“The Rise of Natural Language Understanding – Professor Chris Potts and the Impact of Models GPT-3 and DaVinci 2/3”
- Chris Potts is a professor and chair of the Department of Linguistics, and also teaches a graduate course in Natural Language Understanding
- He has an interesting podcast, is running research papers and projects, and his expertise in NLU makes him a great resource
- NLU has seen incredible advancements since 2012 due to models like GPT-3 and DaVinci 2/3 that are accessible via API or open source
- These models have had increased societal impact, with many derived from them for code generation, search technologies, text to image generation, etc.
- Benchmarks for performance measurement have saturated faster than ever.
“The Rise of Mega Language Models: Navigating the World of 8.3 Billion Parameters and Beyond”
- Recent advances in large language models have made a mockery of the previous model sizes
- Progress has been rapid, with models from 2018 having around 100 million parameters which now look small compared to the present-day 8.3 billion parameter megatron model and the 500 billion parameter Palm model from Google
- The sheer scale of these models has led to a central question: how can researchers contribute if they do not have the resources to build their own large language models?
- There are many options for contributing such as retrieval augmented learning, creating better benchmarks, solving the last mile problem for productive applications and achieving faithful human interpretable explanations of how these models behave.
Exploring In-Context Learning: The Benefits of the Transformer Architecture and Self-Supervision
- In-context learning traces back to the GPT3 paper and differs from the standard supervised paradigm in artificial intelligence
- It makes use of the Transformer architecture and self-supervision, which is a powerful approach for acquiring representations of form and meaning from co-occurrence patterns
- It is still an open question why this works so well, with many researchers attempting to explain its success.
Unpacking the Success of AI Innovations: Static Word Representations and Large Contextual Language Models
- Large-scale pre-training has facilitated the rise of two important innovations
- Static word representations (e.g. Word2Vec and Glove) and large contextual language models (Elmo, Bert, GPT, and GPT3)
- Both are powerful tools enabling self-supervision and the release of parameters for others to build on. Human feedback and human effort have also been essential in making these models best in class, namely through instruct models which use binary distinctions about good generations and bad ones as well as a ranking system for model outputs
- This has helped reduce the magical feeling of how these models achieve so much. Finally, advanced prompting techniques help AI systems reason more logically and precisely by providing instructions on how to answer questions such as negation (e.g. if we didn’t eat any food then we didn’t eat any pizza). This is an example of step by step reasoning which helps bridge the gap into knowledge intensive tasks.
Exploring the Benefits and Challenges of Language Modeling for Question Answering
- The use of language models is an effective way to answer questions in a literal substring guarantee
- There is an alternative approach, the “LLMs for Everything” which has potential but also issues such as efficiency, updateability and trustworthiness
- This can be solved by using retrieval augmented NLP which makes use of dense numerical representations and standard information retrieval techniques to synthesize results into a single answer.
Exploring a New Framework for Lightweight AI Programming
- The current approach to designing AI systems is to use a pre-trained set of components and connect them together with task specific parameters
- The traditional approach often fails to create effective, integrated systems
- This has led to an emerging programming mode where large, pre-trained components are used to produce prompts which allow for message passing between them, creating entire AI systems that are entirely about dialogue between components
- A new paper, Demonstrate Search Predict (DSP), provides a framework for lightweight programming, allowing for maximum use of pre-trained components.

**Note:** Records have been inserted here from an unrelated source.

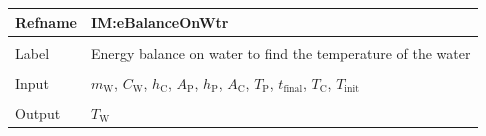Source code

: \documentclass[12pt]{article}
\begin{document}
\vspace{\baselineskip}
\noindent
\begin{minipage}{\textwidth}
\begin{tabular}{>{\raggedright}p{}>{\raggedright\arraybackslash}p{}}
\toprule \textbf{Refname} & \textbf{IM:eBalanceOnWtr}
\label{IM:eBalanceOnWtr}
\\ \midrule \\
Label & Energy balance on water to find the temperature of the water
        
\\ \midrule \\
Input & ${m_{\text{W}}}$, ${C_{\text{W}}}$, ${h_{\text{C}}}$, ${A_{\text{P}}}$, ${h_{\text{P}}}$, ${A_{\text{C}}}$, ${T_{\text{P}}}$, ${t_{\text{final}}}$, ${T_{\text{C}}}$, ${T_{\text{init}}}$
        
\\ \midrule \\
Output & ${T_{\text{W}}}$
         

\end{tabular}
\end{minipage}
\end{document}
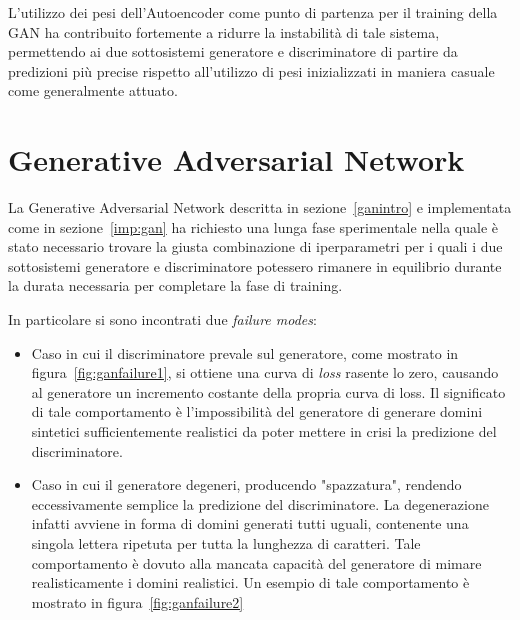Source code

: \newpage
L'utilizzo dei pesi dell'Autoencoder come punto di partenza per il training della GAN ha contribuito fortemente a ridurre la instabilità di tale sistema, permettendo ai due sottosistemi generatore e discriminatore di partire da predizioni più precise rispetto all'utilizzo di pesi inizializzati in maniera casuale come generalmente attuato.


\newpage
\section{Generative Adversarial Network}
\label{ris:gan}
La Generative Adversarial Network descritta in sezione~\ref{ganintro} e implementata come in sezione~\ref{imp:gan} ha richiesto una lunga fase sperimentale nella quale è stato necessario trovare la giusta combinazione di iperparametri per i quali i due sottosistemi generatore e discriminatore potessero rimanere in equilibrio durante la durata necessaria per completare la fase di training. 

In particolare si sono incontrati due \textit{failure modes}:
\begin{itemize}
\item Caso in cui il discriminatore prevale sul generatore, come mostrato in figura~\ref{fig:ganfailure1}, si ottiene una curva di \textit{loss} rasente lo zero, causando al generatore un incremento costante della propria curva di loss. Il significato di tale comportamento è l'impossibilità del generatore di generare domini sintetici sufficientemente realistici da poter mettere in crisi la predizione del discriminatore.
\item Caso in cui il generatore degeneri, producendo "spazzatura", rendendo eccessivamente semplice la predizione del discriminatore. La degenerazione infatti avviene in forma di domini generati tutti uguali, contenente una singola lettera ripetuta per tutta la lunghezza di caratteri. Tale comportamento è dovuto alla mancata capacità del generatore di mimare realisticamente i domini realistici. Un esempio di tale comportamento è mostrato in figura~\ref{fig:ganfailure2}
\end{itemize}

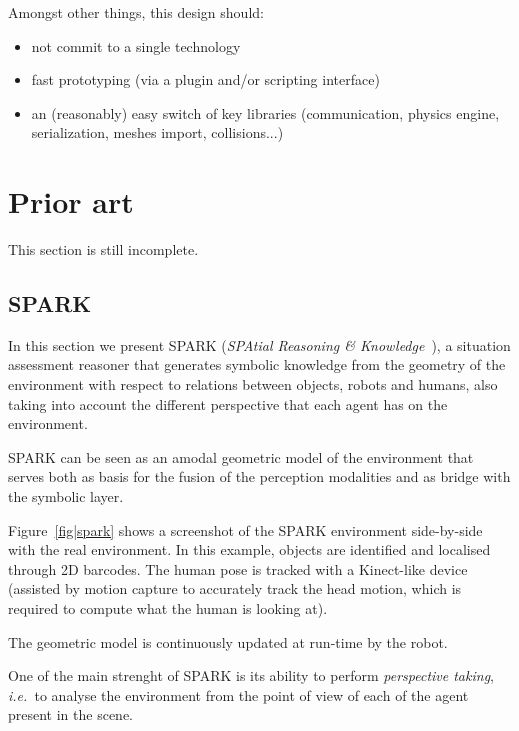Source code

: \documentclass[a4paper]{article}
\newcommand{\ie}{{\textit{i.e.\ }}}
\begin{document}
Amongst other things, this design should:

\begin{itemize}
    \item not commit to a single technology

    \item fast prototyping (via a plugin and/or scripting interface)

    \item an (reasonably) easy switch of key libraries (communication, physics
        engine, serialization, meshes import, collisions...)

\end{itemize}

\section{Prior art}

This section is still incomplete.

\subsection{SPARK}

In this section we present SPARK (\emph{SPAtial
Reasoning \& Knowledge}~\cite{Sisbot2011}), a situation assessment reasoner
that generates symbolic knowledge from the geometry of the environment with
respect to relations between objects, robots and humans, also taking into
account the different perspective that each agent has on the environment.

SPARK can be seen as an amodal geometric model of the environment that serves
both as basis for the fusion of the perception modalities and as bridge with
the symbolic layer.

Figure~\ref{fig|spark} shows a screenshot of the SPARK environment side-by-side
with the real environment. In this example, objects are
identified and localised through 2D barcodes. The human pose is tracked with
a Kinect-like device (assisted by motion capture to accurately track the
head motion, which is required to compute what the human is looking at).

The geometric model is continuously updated at run-time by the robot.

One of the main strenght of SPARK is its ability to perform \emph{perspective
taking}, \ie to analyse the environment from the point of view of each of the
agent present in the scene.
\end{document}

Unveiling the Potential Risk of NLP and AI Technologies
- NLP technology will cause disruption in laggard industries
- Artificial assistance will become more ubiquitous and AI writing assistance may be used for student papers
- Negative effects of AI and NLP, such as disinformation spread, market disruption and systemic bias, will be amplified.
“AI’s Surprising Progress in the Past Two Years: Superhuman Trustworthiness and Unsolved Questions to Come”
- Chris discussed his predictions for the next four years of AI technology
- He noted that much of what he predicted two years ago has already come true and he is surprised by the progress made with text image models and diffusions
- He noted that while AI technologies have become more efficient, they also require very large expenditures and can have an environmental impact
- Finally, he discussed how trustworthiness in these technologies may require them to be “superhuman” and how large language models may be able to answer questions that humans are not yet aware of.
“A Discussion on the Possibilities and Implications of Artificial Intelligence with Petra”
- Petra, a professional development student, discussed the implications and possibilities of Artificial Intelligence
- She suggested that individuals could combine their domain expertise with AI and make meaningful progress on a problem, rather than merely having demos
- Petra concluded by thanking the audience for joining her webinar, and requested feedback for future topics.